The targeted group refers to households that are having difficulties getting housing loans due to inadequate financial records or lack of a strong credit history. The modus operandi may involve the setting up a revolving housing loans fund with contributions from both the Government and financial institutions.
Global warming is an issue of concern in the context of sustainable economic development. The World Bank has said climate change is likely to affect economies in the Asia-Pacific region significantly and these countries need to promote energy efficiency and cut greenhouse gas emissions.
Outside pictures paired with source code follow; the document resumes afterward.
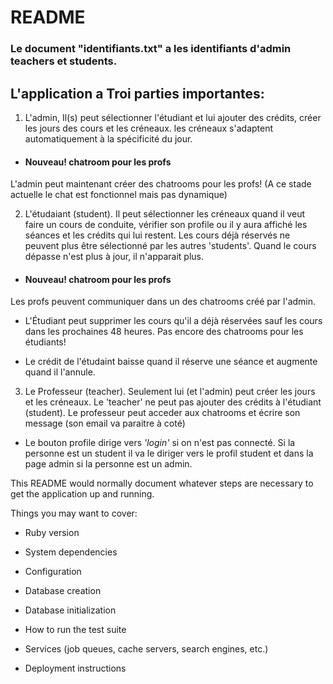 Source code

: # README

### Le document "identifiants.txt" a les identifiants d'admin teachers et students.

## L'application a Troi parties importantes:

1. L'admin, Il(s) peut sélectionner  l'étudiant et lui ajouter des crédits, créer les jours des cours et les créneaux. les créneaux s'adaptent automatiquement à la spécificité du jour.
  - #### Nouveau! chatroom pour les profs
L'admin peut maintenant créer des chatrooms pour les profs! (A ce stade actuelle le chat est fonctionnel mais pas dynamique)

2. L'étudaiant (student). Il peut sélectionner les créneaux quand il veut faire un cours de conduite, vérifier son profile ou il y aura affiché les séances et les crédits qui lui restent. Les cours déjà réservés ne peuvent plus être sélectionné par les autres 'students'. Quand le cours dépasse n'est plus à jour, il  n'apparait plus.
  - #### Nouveau! chatroom pour les profs
Les profs peuvent communiquer dans un des chatrooms créé par l'admin.

- L'Étudiant peut supprimer les cours qu'il a déjà réservées sauf les cours dans les prochaines 48 heures. Pas encore des chatrooms pour les étudiants!

- Le crédit de l'étudaint baisse quand il réserve une séance et augmente quand il l'annule.

3. Le Professeur (teacher). Seulement lui (et l'admin) peut créer les jours et les créneaux. Le 'teacher' ne peut pas ajouter des crédits à l'étudiant (student).
Le professeur peut acceder aux chatrooms et écrire son message (son email va paraitre à coté)


  - Le bouton profile dirige vers *'login'* si on n'est pas connecté. Si la personne est un student il va le diriger vers le profil student et dans la page admin si la personne est un admin.

This README would normally document whatever steps are necessary to get the
application up and running.

Things you may want to cover:

* Ruby version

* System dependencies

* Configuration

* Database creation

* Database initialization

* How to run the test suite

* Services (job queues, cache servers, search engines, etc.)

* Deployment instructions
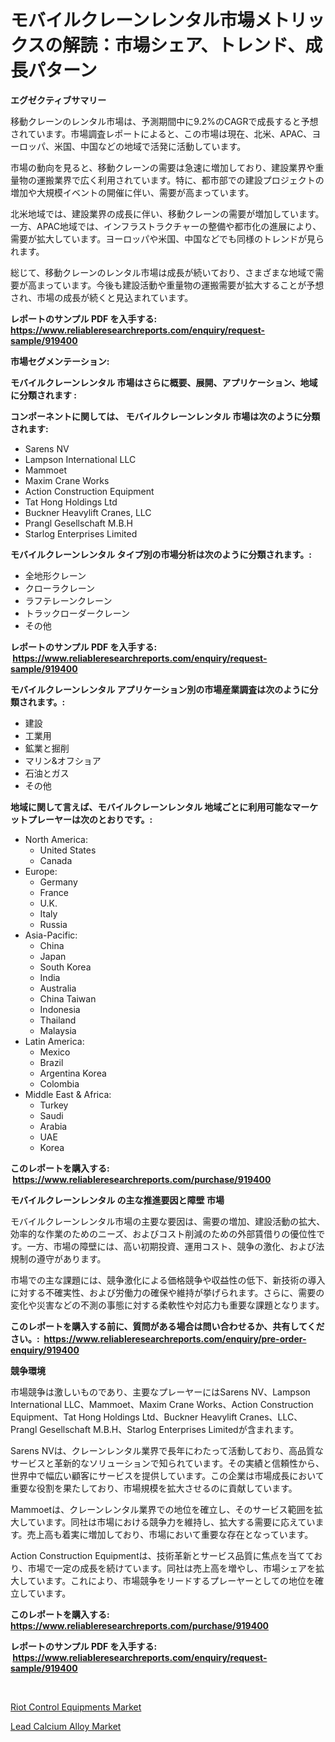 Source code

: <p><h1>モバイルクレーンレンタル市場メトリックスの解読：市場シェア、トレンド、成長パターン</h1></p><p><strong>エグゼクティブサマリー</strong></p>
<p><p>移動クレーンのレンタル市場は、予測期間中に9.2%のCAGRで成長すると予想されています。市場調査レポートによると、この市場は現在、北米、APAC、ヨーロッパ、米国、中国などの地域で活発に活動しています。</p><p>市場の動向を見ると、移動クレーンの需要は急速に増加しており、建設業界や重量物の運搬業界で広く利用されています。特に、都市部での建設プロジェクトの増加や大規模イベントの開催に伴い、需要が高まっています。</p><p>北米地域では、建設業界の成長に伴い、移動クレーンの需要が増加しています。一方、APAC地域では、インフラストラクチャーの整備や都市化の進展により、需要が拡大しています。ヨーロッパや米国、中国などでも同様のトレンドが見られます。</p><p>総じて、移動クレーンのレンタル市場は成長が続いており、さまざまな地域で需要が高まっています。今後も建設活動や重量物の運搬需要が拡大することが予想され、市場の成長が続くと見込まれています。</p></p>
<p><strong>レポートのサンプル PDF を入手する: <a href="https://www.reliableresearchreports.com/enquiry/request-sample/919400">https://www.reliableresearchreports.com/enquiry/request-sample/919400</a></strong></p>
<p><strong>市場セグメンテーション:</strong></p>
<p><strong> モバイルクレーンレンタル 市場はさらに概要、展開、アプリケーション、地域に分類されます :</strong></p>
<p><strong>コンポーネントに関しては、 モバイルクレーンレンタル 市場は次のように分類されます: &nbsp;</strong></p>
<p><ul><li>Sarens NV</li><li>Lampson International LLC</li><li>Mammoet</li><li>Maxim Crane Works</li><li>Action Construction Equipment</li><li>Tat Hong Holdings Ltd</li><li>Buckner Heavylift Cranes, LLC</li><li>Prangl Gesellschaft M.B.H</li><li>Starlog Enterprises Limited</li></ul></p>
<p><strong> モバイルクレーンレンタル タイプ別の市場分析は次のように分類されます。:</strong></p>
<p><ul><li>全地形クレーン</li><li>クローラクレーン</li><li>ラフテレーンクレーン</li><li>トラックローダークレーン</li><li>その他</li></ul></p>
<p><strong>レポートのサンプル PDF を入手する: &nbsp;<a href="https://www.reliableresearchreports.com/enquiry/request-sample/919400">https://www.reliableresearchreports.com/enquiry/request-sample/919400</a></strong></p>
<p><strong> モバイルクレーンレンタル アプリケーション別の市場産業調査は次のように分類されます。:</strong></p>
<p><ul><li>建設</li><li>工業用</li><li>鉱業と掘削</li><li>マリン&オフショア</li><li>石油とガス</li><li>その他</li></ul></p>
<p><strong>地域に関して言えば、モバイルクレーンレンタル 地域ごとに利用可能なマーケットプレーヤーは次のとおりです。:</strong></p>
<p><ul>
    <li>
        North America:
        <ul>
            <li>United States</li>
            <li>Canada</li>
        </ul>
    </li>
    <li>
        Europe:
        <ul>
            <li>Germany</li>
            <li>France</li>
            <li>U.K.</li>
            <li>Italy</li>
            <li>Russia</li>
        </ul>
    </li>
    <li>
        Asia-Pacific:
        <ul>
            <li>China</li>
            <li>Japan</li>
            <li>South Korea</li>
            <li>India</li>
            <li>Australia</li>
            <li>China Taiwan</li>
            <li>Indonesia</li>
            <li>Thailand</li>
            <li>Malaysia</li>
        </ul>
    </li>
    <li>
        Latin America:
        <ul>
            <li>Mexico</li>
            <li>Brazil</li>
            <li>Argentina Korea</li>
            <li>Colombia</li>
        </ul>
    </li>
    <li>
        Middle East & Africa:
        <ul>
            <li>Turkey</li>
            <li>Saudi</li>
            <li>Arabia</li>
            <li>UAE</li>
            <li>Korea</li>
        </ul>
    </li>
    </ul></p>
<p><strong>このレポートを購入する: &nbsp;<a href="https://www.reliableresearchreports.com/purchase/919400">https://www.reliableresearchreports.com/purchase/919400</a></strong></p>
<p><strong>モバイルクレーンレンタル の主な推進要因と障壁 市場</strong></p>
<p><p>モバイルクレーンレンタル市場の主要な要因は、需要の増加、建設活動の拡大、効率的な作業のためのニーズ、およびコスト削減のための外部賃借りの優位性です。一方、市場の障壁には、高い初期投資、運用コスト、競争の激化、および法規制の遵守があります。</p><p>市場での主な課題には、競争激化による価格競争や収益性の低下、新技術の導入に対する不確実性、および労働力の確保や維持が挙げられます。さらに、需要の変化や災害などの不測の事態に対する柔軟性や対応力も重要な課題となります。</p></p>
<p><strong>このレポートを購入する前に、質問がある場合は問い合わせるか、共有してください。:&nbsp; <a href="https://www.reliableresearchreports.com/enquiry/pre-order-enquiry/919400">https://www.reliableresearchreports.com/enquiry/pre-order-enquiry/919400</a></strong></p>
<p><strong>競争環境</strong></p>
<p><p>市場競争は激しいものであり、主要なプレーヤーにはSarens NV、Lampson International LLC、Mammoet、Maxim Crane Works、Action Construction Equipment、Tat Hong Holdings Ltd、Buckner Heavylift Cranes、LLC、Prangl Gesellschaft M.B.H、Starlog Enterprises Limitedが含まれます。</p><p>Sarens NVは、クレーンレンタル業界で長年にわたって活動しており、高品質なサービスと革新的なソリューションで知られています。その実績と信頼性から、世界中で幅広い顧客にサービスを提供しています。この企業は市場成長において重要な役割を果たしており、市場規模を拡大させるのに貢献しています。</p><p>Mammoetは、クレーンレンタル業界での地位を確立し、そのサービス範囲を拡大しています。同社は市場における競争力を維持し、拡大する需要に応えています。売上高も着実に増加しており、市場において重要な存在となっています。</p><p>Action Construction Equipmentは、技術革新とサービス品質に焦点を当てており、市場で一定の成長を続けています。同社は売上高を増やし、市場シェアを拡大しています。これにより、市場競争をリードするプレーヤーとしての地位を確立しています。</p></p>
<p><strong>このレポートを購入する: &nbsp; <a href="https://www.reliableresearchreports.com/purchase/919400">https://www.reliableresearchreports.com/purchase/919400</a></strong></p>
<p><strong>レポートのサンプル PDF を入手する: &nbsp;<a href="https://www.reliableresearchreports.com/enquiry/request-sample/919400">https://www.reliableresearchreports.com/enquiry/request-sample/919400</a></strong><strong></strong></p>
<p>&nbsp;</p>
<p><p><a href="https://github.com/danielneavesallisons03mba/Market-Research-Report-List-1/blob/main/riot-control-equipments-market.md">Riot Control Equipments Market</a></p><p><a href="https://github.com/dimitrishawkinswaynenp91rgz/Market-Research-Report-List-1/blob/main/lead-calcium-alloy-market.md">Lead Calcium Alloy Market</a></p></p> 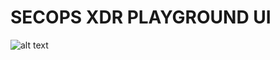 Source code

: # SECOPS XDR PLAYGROUND UI

![alt text](https://i.ibb.co/z88HgdH/Screen-Shot-2021-10-21-at-15-06-33.png)
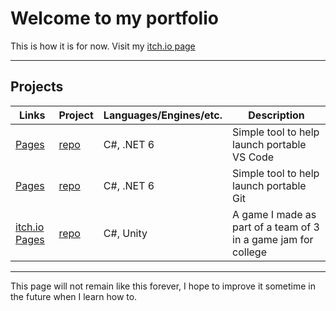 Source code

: # Welcome to my portfolio

This is how it is for now.
Visit my [itch.io page](https://namesnotsteve.itch.io)

---

## Projects

| Links | Project | Languages/Engines/etc. | Description |
| --- | --- | --- | --- |
| [Pages](https://loganator956.github.io/code-launcher) | [repo](https://github.com/loganator956/code-launcher) | C#, .NET 6 | Simple tool to help launch portable VS Code |
| [Pages](https://loganator956.github.io/git-launcher) | [repo](https://github.com/loganator956/git-launcher) | C#, .NET 6 | Simple tool to help launch portable Git |
| [itch.io](https://tortoisesystem.itch.io/unexpected-results) [Pages](https://loganator956.github.io/unexpected-results) | [repo](https://github.com/loganator956/unexpected-results) | C#, Unity | A game I made as part of a team of 3 in a game jam for college |

---

This page will not remain like this forever, I hope to improve it sometime in the future when I learn how to.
Malaysia is a signatory to the United Nations’ Kyoto Protocol but is not obliged to reduce carbon dioxide emission as it is still classified as a developing country. We expect some package of tax incentives to encourage energy efficiency, reduce greenhouse gas emissions and develop renewable energy resources.
The proposed tax incentives could cover buildings and homes, vehicles, renewable energy and industrial equipment and may take the form of tax credit and capital expenditure allowances for investment in highly energy-efficient building equipment and the purchase of energy-efficient equipment and solar energy systems.
It is believed that the proposed voluntary scrapping of cars above 15 years and older will be announced on Budget Day. As a start, a cash subsidy will be offered to those purchasing new Proton cars.
In line with the Government’s objective of encouraging domestic banks to expand regionally, it is proposed that the existing overseas branches of banks should be eligible for income tax exemption for five years.
In Budget 2007, only the profits of newly established overseas branches or remittance of profits of overseas subsidiaries are eligible for the tax exemption.
To encourage mergers and acquisitions, it is proposed that full tax deductions be granted for the cost of goodwill, intangible assets and other merger related expenses incurred. This will significantly reduce the overall cost of mergers and acquisitions.